Mastering the Mind that Engages Risk and Uncertainty

Articles on Trader Psychology by Rande Howell, Trader Psychologist

 

 

 

“I was doing fine until I upped the number of contracts I trade.  At first I was doing okay   at the new size.  I remember even thinking, ‘This is a piece of cake.  I got it.’ Then  the bottom fell out.  Not sure what is going on with me but I seem to be going back-wards this week.  I was just up and down all week and today I got frustrated and had a couple of discipline issues.  I quit trading for the day.  If my first trade is a loss I would drop back to my previous size to keep me from getting into real trouble”.  MG 
 
The Brain/Mind Prefers the Familiar Struggle rather than  Risking the Threat of the Unknown


     Why would you choose to continue doing something that causes you to stay stuck instead of trying something different that is better for you in the long run?  It does not make sense, does it?  Yet, when you look at the vignette of the struggling trader above, that is exactly what you see.  And his struggle with sizing up his capital as he gains confidence in his skills happens every day to aspiring traders.  He has become comfortable and competent at one level, but there seems to be a barrier to his moving to a higher (and more profitable) level.

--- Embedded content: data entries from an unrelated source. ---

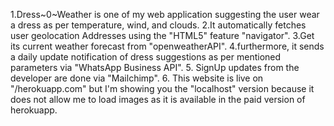 1.Dress~0~Weather is one of my web application suggesting the user wear a dress as per temperature, wind, and clouds.
2.It automatically fetches user geolocation Addresses using the "HTML5" feature "navigator".
3.Get its current weather forecast from "openweatherAPI".
4.furthermore, it sends a daily update notification of dress suggestions as per mentioned parameters via "WhatsApp Business API".
5. SignUp updates from the developer are done via "Mailchimp".
6. This website is live on "/herokuapp.com" but I'm showing you the "localhost" version because it does not allow me to load images as it is available in the paid version of herokuapp.
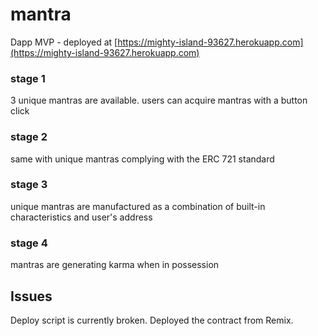 # mantra
Dapp MVP - deployed at [https://mighty-island-93627.herokuapp.com](https://mighty-island-93627.herokuapp.com)

### stage 1

3 unique mantras are available.
users can acquire mantras with a button click

### stage 2

same with unique mantras complying with the ERC 721 standard

### stage 3

unique mantras are manufactured as a combination of built-in characteristics and user's address

### stage 4 

mantras are generating karma when in possession

## Issues

Deploy script is currently broken. Deployed the contract from Remix.


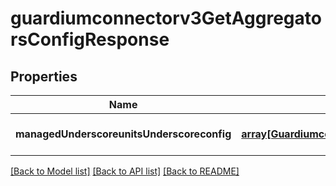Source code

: # guardiumconnectorv3GetAggregatorsConfigResponse

## Properties
Name | Type | Description | Notes
------------ | ------------- | ------------- | -------------
**managedUnderscoreunitsUnderscoreconfig** | [**array[Guardiumconnectorv3AggregatorConfig]**](Guardiumconnectorv3AggregatorConfig.md) |  | [optional] [default to null]

[[Back to Model list]](../README.md#documentation-for-models) [[Back to API list]](../README.md#documentation-for-api-endpoints) [[Back to README]](../README.md)


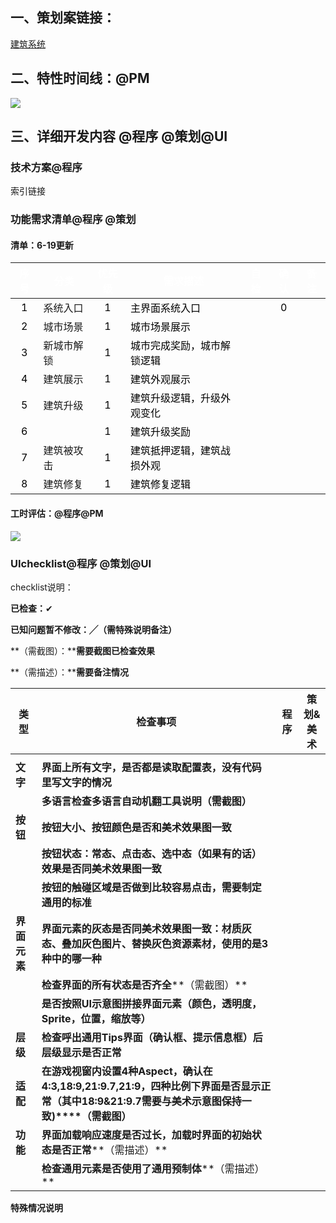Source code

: ## 一、策划案链接：
[建筑系统](https://snh48group.yuque.com/zdlwma/kxyozs/ihnp3bxynqf2rweg)

## 二、特性时间线：@PM
![](https://cdn.nlark.com/yuque/0/2024/png/45533914/1720086227126-3815d390-d659-40fb-a504-59099ed9fb47.png)



## 三、详细开发内容 @程序 @策划@UI
### 技术方案@程序
索引链接

### 功能需求清单@程序 @策划
#### 清单：6-19更新
| **<font style="color:white;">序号</font>** | **<font style="color:white;">分类</font>** | **<font style="color:white;">优先级</font>** | **<font style="color:white;">需求描述</font>** | **<font style="color:white;">自检</font>** | **<font style="color:white;">确认</font>** | **<font style="color:white;">备注</font>** |
| :---: | --- | :---: | --- | --- | :---: | :---: |
| <font style="color:black;">1</font> | 系统入口 | <font style="color:black;">1</font> | <font style="color:black;">主界面系统入口</font> | <font style="color:black;"></font> | <font style="color:black;">0</font> | |
| <font style="color:black;">2</font> | 城市场景 | <font style="color:black;">1</font> | <font style="color:black;">城市场景展示</font> | | | |
| <font style="color:black;">3</font> | 新城市解锁 | <font style="color:black;">1</font> | <font style="color:black;">城市完成奖励，城市解锁逻辑</font> |  | | |
| <font style="color:black;">4</font> | 建筑展示 | <font style="color:black;">1</font> | <font style="color:black;">建筑外观展示</font> | | | |
| <font style="color:black;">5</font> | 建筑升级 | <font style="color:black;">1</font> | <font style="color:black;">建筑升级逻辑，升级外观变化</font> | | | |
| <font style="color:black;">6</font> |  | <font style="color:black;">1</font> | <font style="color:black;">建筑升级奖励</font> | | | |
| <font style="color:black;">7</font> | 建筑被攻击 | <font style="color:black;">1</font> | <font style="color:black;">建筑抵押逻辑，建筑战损外观</font> | | | |
| <font style="color:black;">8</font> | 建筑修复 | <font style="color:black;">1</font> | <font style="color:black;">建筑修复逻辑</font> | | | |




#### 工时评估：@程序@PM
![](https://cdn.nlark.com/yuque/0/2024/png/45533914/1718884785872-d49df2f1-58ef-4031-9746-0707e8c40acf.png)



### UIchecklist@程序 @策划@UI
checklist说明：

**已检查：**✔

**已知问题暂不修改：╱（需特殊说明备注）**

**（需截图）：****需要截图已检查效果**

**（需描述）：****需要备注情况**

| **类型** | **检查事项** | **程序** | **策划&美术** |
| --- | --- | --- | --- |
| | | | |
| **文字** | **界面上所有文字，是否都是读取配置表，没有代码里写文字的情况** | | |
| | **多语言检查****多语言自动机翻工具说明****（需截图）** | | |
| **按钮** | **按钮大小、按钮颜色是否和美术效果图一致** | | |
| | **按钮状态：常态、点击态、选中态（如果有的话）效果是否同美术效果图一致** | | |
| | **按钮的触碰区域是否做到比较容易点击，需要制定通用的标准** | | |
| **界面元素** | **界面元素的灰态是否同美术效果图一致：材质灰态、叠加灰色图片、替换灰色资源素材，使用的是3种中的哪一种** | | |
| | **检查界面的所有状态是否齐全****（需截图）** | | |
| | **是否按照UI示意图拼接界面元素（颜色，透明度，Sprite，位置，缩放等）** | | |
| **层级** | **检查呼出通用Tips界面（确认框、提示信息框）后层级显示是否正常** | | |
| **适配** | **在游戏视窗内设置4种Aspect，确认在4:3,18:9,21:9.7,21:9，四种比例下界面是否显示正常（其中18:9&21:9.7需要与美术示意图保持一致)****（需截图）** | | |
| **功能** | **界面加载响应速度是否过长，加载时界面的初始状态是否正常****（需描述）** | | |
| | **检查通用元素是否使用了通用预制体****（需描述）** | | |


**特殊情况说明**






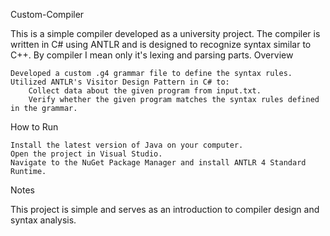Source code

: Custom-Compiler

This is a simple compiler developed as a university project. The compiler is written in C# using ANTLR and is designed to recognize syntax similar to C++.
By compiler I mean only it's lexing and parsing parts.
Overview

    Developed a custom .g4 grammar file to define the syntax rules.
    Utilized ANTLR's Visitor Design Pattern in C# to:
        Collect data about the given program from input.txt.
        Verify whether the given program matches the syntax rules defined in the grammar.

How to Run

    Install the latest version of Java on your computer.
    Open the project in Visual Studio.
    Navigate to the NuGet Package Manager and install ANTLR 4 Standard Runtime.

Notes

This project is simple and serves as an introduction to compiler design and syntax analysis.
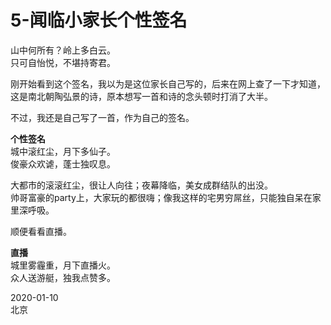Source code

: # 5-闻临小家长个性签名
山中何所有？岭上多白云。  
只可自怡悦，不堪持寄君。  

刚开始看到这个签名，我以为是这位家长自己写的，后来在网上查了一下才知道，这是南北朝陶弘景的诗，原本想写一首和诗的念头顿时打消了大半。  

不过，我还是自己写了一首，作为自己的签名。  

**个性签名**  
城中滚红尘，月下多仙子。  
俊豪众欢谑，蓬士独叹息。  

大都市的滚滚红尘，很让人向往；夜幕降临，美女成群结队的出没。  
帅哥富豪的party上，大家玩的都很嗨；像我这样的宅男穷屌丝，只能独自呆在家里深呼吸。  

顺便看看直播。  

**直播**  
城里雾霾重，月下直播火。  
众人送游艇，独我点赞多。  

2020-01-10  
北京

     Looking at this conundrum from a logical point of view, it makes no sense.  But if you look at the situation from the emotional brain’s survival point of view, a different world shows up.  From a logical point of view, the trader knows that he needs to grow his trade size so that his earning potential matches the outcome goals he has set for himself.  Logically, he is only adding zeros.  That should mean nothing.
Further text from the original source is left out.